Content

Author

Stijn Masschelein

Introduction

This section contains a written introduction to R and Rstudio with the goal of getting you up and running with the main tools for data analysis and reporting results for the unit. The script I use for this introduction is also available with some explanations. The coding is more advanced and you should see it more as a useful resource than something you should be able to do at the start of the semester.

Slides

The slides contain the lecture slides for the first half of the semester.

The first set of slides introduce a number of practical issues around the structure, goals,and assignments for the unit. I also demonstrate what research looks like with an example from executive compensation. You can find the data on LMS.1

The second set of slides introduces the notion of simulations and simulated data. Simulations are a way to make an abstract theory more concrete and to test our intuition of statistical tests. This is exactly what we are going to do in this lecture where the theory is a matching theory of firms and CEOs. Finally, we will test whether there is a relation between pay-for-performance and the size of the firm.

As background reading, I have also made a more detailed explanation of the matching theory of CEO compensation.
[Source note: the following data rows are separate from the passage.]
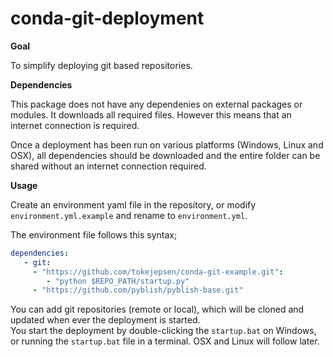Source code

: # conda-git-deployment

**Goal**

To simplify deploying git based repositories.

**Dependencies**

This package does not have any dependenies on external packages or modules. It downloads all required files. However this means that an internet connection is required.

Once a deployment has been run on various platforms (Windows, Linux and OSX), all dependencies should be downloaded and the entire folder can be shared without an internet connection required.

**Usage**

Create an environment yaml file in the repository, or modify ```environment.yml.example``` and rename to ```environment.yml```.

The environment file follows this syntax;

```yaml
dependencies:
   - git:
     - "https://github.com/tokejepsen/conda-git-example.git":
        - "python $REPO_PATH/startup.py"
     - "https://github.com/pyblish/pyblish-base.git"
```

You can add git repositories (remote or local), which will be cloned and updated when ever the deployment is started.  
You start the deployment by double-clicking the ```startup.bat``` on Windows, or running the ```startup.bat``` file in a terminal. OSX and Linux will follow later.
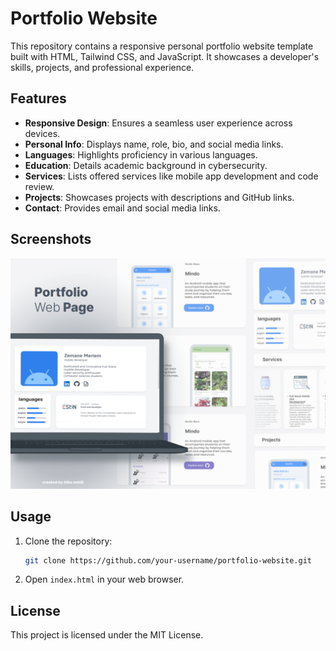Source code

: # Portfolio Website

This repository contains a responsive personal portfolio website template built with HTML, Tailwind CSS, and JavaScript. It showcases a developer's skills, projects, and professional experience.

## Features

- **Responsive Design**: Ensures a seamless user experience across devices.
- **Personal Info**: Displays name, role, bio, and social media links.
- **Languages**: Highlights proficiency in various languages.
- **Education**: Details academic background in cybersecurity.
- **Services**: Lists offered services like mobile app development and code review.
- **Projects**: Showcases projects with descriptions and GitHub links.
- **Contact**: Provides email and social media links.

## Screenshots
<img src="post.svg"/>

## Usage

1. Clone the repository:
    ```bash
    git clone https://github.com/your-username/portfolio-website.git
    ```
2. Open `index.html` in your web browser.

## License

This project is licensed under the MIT License.

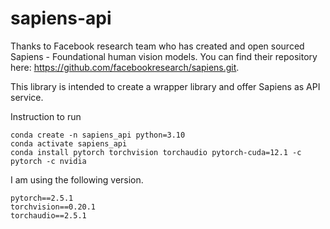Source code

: # sapiens-api

Thanks to Facebook research team who has created and open sourced Sapiens - Foundational human vision models. You can find their repository here: https://github.com/facebookresearch/sapiens.git. 

This library is intended to create a wrapper library and offer Sapiens as API service.

Instruction to run
```
conda create -n sapiens_api python=3.10
conda activate sapiens_api
conda install pytorch torchvision torchaudio pytorch-cuda=12.1 -c pytorch -c nvidia
```

I am using the following version.
```
pytorch==2.5.1
torchvision==0.20.1
torchaudio==2.5.1
```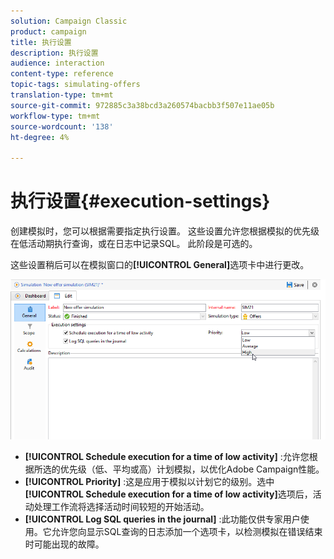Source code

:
 ```yaml
---
solution: Campaign Classic
product: campaign
title: 执行设置
description: 执行设置
audience: interaction
content-type: reference
topic-tags: simulating-offers
translation-type: tm+mt
source-git-commit: 972885c3a38bcd3a260574bacbb3f507e11ae05b
workflow-type: tm+mt
source-wordcount: '138'
ht-degree: 4%

---
```



# 执行设置{#execution-settings}

创建模拟时，您可以根据需要指定执行设置。 这些设置允许您根据模拟的优先级在低活动期执行查询，或在日志中记录SQL。 此阶段是可选的。

这些设置稍后可以在模拟窗口的&#x200B;**[!UICONTROL General]**&#x200B;选项卡中进行更改。

![](assets/offer_simulation_008.png)

* **[!UICONTROL Schedule execution for a time of low activity]** :允许您根据所选的优先级（低、平均或高）计划模拟，以优化Adobe Campaign性能。
* **[!UICONTROL Priority]** :这是应用于模拟以计划它的级别。选中&#x200B;**[!UICONTROL Schedule execution for a time of low activity]**&#x200B;选项后，活动处理工作流将选择活动时间较短的开始活动。
* **[!UICONTROL Log SQL queries in the journal]** :此功能仅供专家用户使用。它允许您向显示SQL查询的日志添加一个选项卡，以检测模拟在错误结束时可能出现的故障。

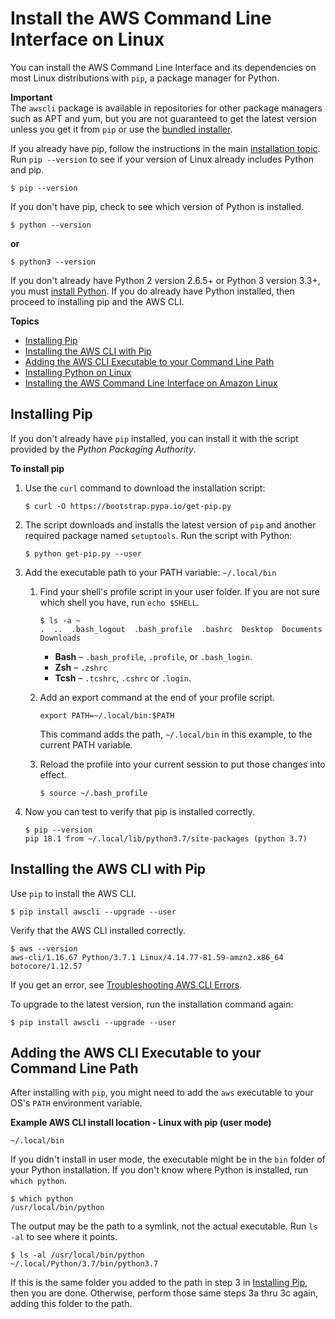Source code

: # Install the AWS Command Line Interface on Linux<a name="install-linux"></a>

You can install the AWS Command Line Interface and its dependencies on most Linux distributions with `pip`, a package manager for Python\.

**Important**  
The `awscli` package is available in repositories for other package managers such as APT and yum, but you are not guaranteed to get the latest version unless you get it from `pip` or use the [bundled installer](install-bundle.md)\.

If you already have pip, follow the instructions in the main [installation topic](cli-chap-install.md)\. Run `pip --version` to see if your version of Linux already includes Python and pip\.

```
$ pip --version
```

If you don't have pip, check to see which version of Python is installed\.

```
$ python --version
```

**or**

```
$ python3 --version
```

If you don't already have Python 2 version 2\.6\.5\+ or Python 3 version 3\.3\+, you must [install Python](install-linux-python.md)\. If you do already have Python installed, then proceed to installing pip and the AWS CLI\.

**Topics**
+ [Installing Pip](#install-linux-pip)
+ [Installing the AWS CLI with Pip](#install-linux-awscli)
+ [Adding the AWS CLI Executable to your Command Line Path](#install-linux-path)
+ [Installing Python on Linux](install-linux-python.md)
+ [Installing the AWS Command Line Interface on Amazon Linux](install-linux-al2017.md)

## Installing Pip<a name="install-linux-pip"></a>

If you don't already have `pip` installed, you can install it with the script provided by the *Python Packaging Authority*\.

**To install pip**

1. Use the `curl` command to download the installation script:

   ```
   $ curl -O https://bootstrap.pypa.io/get-pip.py
   ```

1. The script downloads and installs the latest version of `pip` and another required package named `setuptools`\. Run the script with Python:

   ```
   $ python get-pip.py --user
   ```

1. Add the executable path to your PATH variable: `~/.local/bin`

   1. Find your shell's profile script in your user folder\. If you are not sure which shell you have, run `echo $SHELL`\.

      ```
      $ ls -a ~
      .  ..  .bash_logout  .bash_profile  .bashrc  Desktop  Documents  Downloads
      ```
      + **Bash** – `.bash_profile`, `.profile`, or `.bash_login`\.
      + **Zsh** – `.zshrc`
      + **Tcsh** – `.tcshrc`, `.cshrc` or `.login`\.

   1. Add an export command at the end of your profile script\.

      ```
      export PATH=~/.local/bin:$PATH
      ```

      This command adds the path, `~/.local/bin` in this example, to the current PATH variable\.

   1. Reload the profile into your current session to put those changes into effect\.

      ```
      $ source ~/.bash_profile
      ```

1. Now you can test to verify that pip is installed correctly\.

   ```
   $ pip --version
   pip 18.1 from ~/.local/lib/python3.7/site-packages (python 3.7)
   ```

## Installing the AWS CLI with Pip<a name="install-linux-awscli"></a>

Use `pip` to install the AWS CLI\.

```
$ pip install awscli --upgrade --user
```

Verify that the AWS CLI installed correctly\.

```
$ aws --version
aws-cli/1.16.67 Python/3.7.1 Linux/4.14.77-81.59-amzn2.x86_64 botocore/1.12.57
```

If you get an error, see [Troubleshooting AWS CLI Errors](troubleshooting.md)\.

To upgrade to the latest version, run the installation command again:

```
$ pip install awscli --upgrade --user
```

## Adding the AWS CLI Executable to your Command Line Path<a name="install-linux-path"></a>

After installing with `pip`, you might need to add the `aws` executable to your OS's `PATH` environment variable\.

**Example AWS CLI install location \- Linux with pip \(user mode\)**  

```
~/.local/bin
```

If you didn't install in user mode, the executable might be in the `bin` folder of your Python installation\. If you don't know where Python is installed, run `which python`\.

```
$ which python
/usr/local/bin/python
```

The output may be the path to a symlink, not the actual executable\. Run `ls -al` to see where it points\.

```
$ ls -al /usr/local/bin/python
~/.local/Python/3.7/bin/python3.7
```

If this is the same folder you added to the path in step 3 in [Installing Pip](#install-linux-pip), then you are done\. Otherwise, perform those same steps 3a thru 3c again, adding this folder to the path\.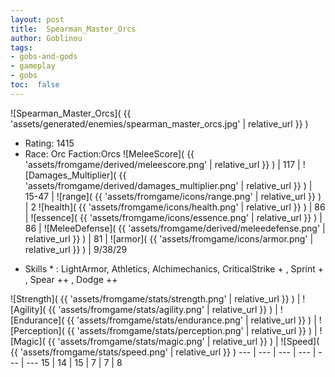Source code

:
 ```yaml
---
layout: post
title:  Spearman_Master_Orcs
author: Goblinou
tags:
- gobs-and-gods
- gameplay
- gobs
toc:  false
---
```


![Spearman_Master_Orcs]( {{ 'assets/generated/enemies/spearman_master_orcs.jpg' | relative_url }} )
- Rating: 1415
- Race: Orc  Faction:Orcs
![MeleeScore]( {{ 'assets/fromgame/derived/meleescore.png' | relative_url }} ) | 117 | ![Damages_Multiplier]( {{ 'assets/fromgame/derived/damages_multiplier.png' | relative_url }} ) | 15-47 | ![range]( {{ 'assets/fromgame/icons/range.png' | relative_url }} ) | 2
![health]( {{ 'assets/fromgame/icons/health.png' | relative_url }} ) | 86 | ![essence]( {{ 'assets/fromgame/icons/essence.png' | relative_url }} ) | 86 | ![MeleeDefense]( {{ 'assets/fromgame/derived/meleedefense.png' | relative_url }} ) | 81 | ![armor]( {{ 'assets/fromgame/icons/armor.png' | relative_url }} ) | 9/38/29
* Skills * : LightArmor, Athletics, Alchimechanics, CriticalStrike + , Sprint + , Spear ++ , Dodge ++ 

![Strength]( {{ 'assets/fromgame/stats/strength.png' | relative_url }} ) | ![Agility]( {{ 'assets/fromgame/stats/agility.png' | relative_url }} ) | ![Endurance]( {{ 'assets/fromgame/stats/endurance.png' | relative_url }} ) | ![Perception]( {{ 'assets/fromgame/stats/perception.png' | relative_url }} ) | ![Magic]( {{ 'assets/fromgame/stats/magic.png' | relative_url }} ) | ![Speed]( {{ 'assets/fromgame/stats/speed.png' | relative_url }} )
--- | --- | --- | --- | --- | ---
15 | 14 | 15 | 7 | 7 | 8
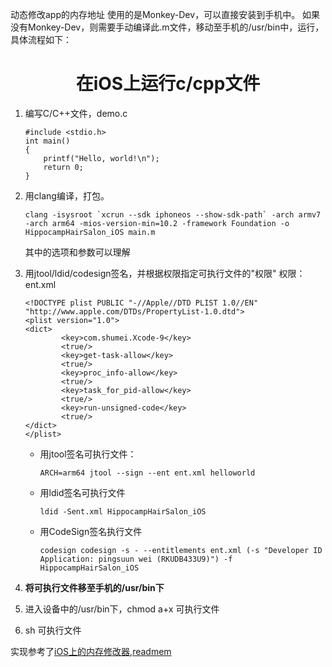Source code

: 动态修改app的内存地址
使用的是Monkey-Dev，可以直接安装到手机中。
如果没有Monkey-Dev，则需要手动编译此.m文件，移动至手机的/usr/bin中，运行，具体流程如下：
<h1 align=center>在iOS上运行c/cpp文件</h1>

1. 编写C/C++文件，demo.c

   ```
   #include <stdio.h>
   int main()
   {
       printf("Hello, world!\n");
       return 0;
   }
   ```

2. 用clang编译，打包。

   ```
   clang -isysroot `xcrun --sdk iphoneos --show-sdk-path` -arch armv7 -arch arm64 -mios-version-min=10.2 -framework Foundation -o HippocampHairSalon_iOS main.m
   ```

   其中的选项和参数可以理解

3. 用jtool/ldid/codesign签名，并根据权限指定可执行文件的"权限"
   权限：ent.xml

   ```
   <!DOCTYPE plist PUBLIC "-//Apple//DTD PLIST 1.0//EN" "http://www.apple.com/DTDs/PropertyList-1.0.dtd">
   <plist version="1.0">
   <dict>
           <key>com.shumei.Xcode-9</key>
           <true/>
           <key>get-task-allow</key>
           <true/>
           <key>proc_info-allow</key>
           <true/>
           <key>task_for_pid-allow</key>
           <true/>
           <key>run-unsigned-code</key>
           <true/>
   </dict>
   </plist>
   
   ```

   - 用jtool签名可执行文件：

     ```
     ARCH=arm64 jtool --sign --ent ent.xml helloworld
     ```

   - 用ldid签名可执行文件

     ```
     ldid -Sent.xml HippocampHairSalon_iOS
     ```

   - 用CodeSign签名执行文件

     ```
     codesign codesign -s - --entitlements ent.xml (-s "Developer ID Application: pingsuun wei (RKUDB433U9)") -f HippocampHairSalon_iOS
     ```

4. **将可执行文件移至手机的/usr/bin下**

5. 进入设备中的/usr/bin下，chmod a+x 可执行文件

6. sh 可执行文件

实现参考了[iOS上的内存修改器](https://www.baidu.com/s?wd=HippocampHairSalon%20内存修改&rsv_spt=1&rsv_iqid=0xa551062b0000c5e4&issp=1&f=8&rsv_bp=1&rsv_idx=2&ie=utf-8&rqlang=cn&tn=baiduhome_pg&rsv_enter=1&rsv_dl=tb&oq=Hooper%2520%25E5%2586%2585%25E5%25AD%2598%25E4%25BF%25AE%25E6%2594%25B9&rsv_btype=t&inputT=419&rsv_t=f76b6xi07kYagdoH1vnx9ptoJC%2FYTV6k8L7unBWpbkCtr5NutdTquNXLDOO9YYNG8vfu&rsv_pq=a6ae362c00017522&rsv_sug3=36&rsv_sug2=0&rsv_sug4=419),[readmem](https://github.com/gdbinit/readmem)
It reinforces the value of knowing how to simulate some data from a theory.

The third set of slides looks at the issue of when and how to control (and sometimes not control) for additional effects. It’s complicated!

The fourth and fifth set of slides basically give up on trying to control for everything. The goal is to focus on the research design, i.e. find a situation where we can be reasonable sure that our research question is answerable. I will focus my attention on event studies and its bigger (but slower) brother difference-in-difference and instrumental variables.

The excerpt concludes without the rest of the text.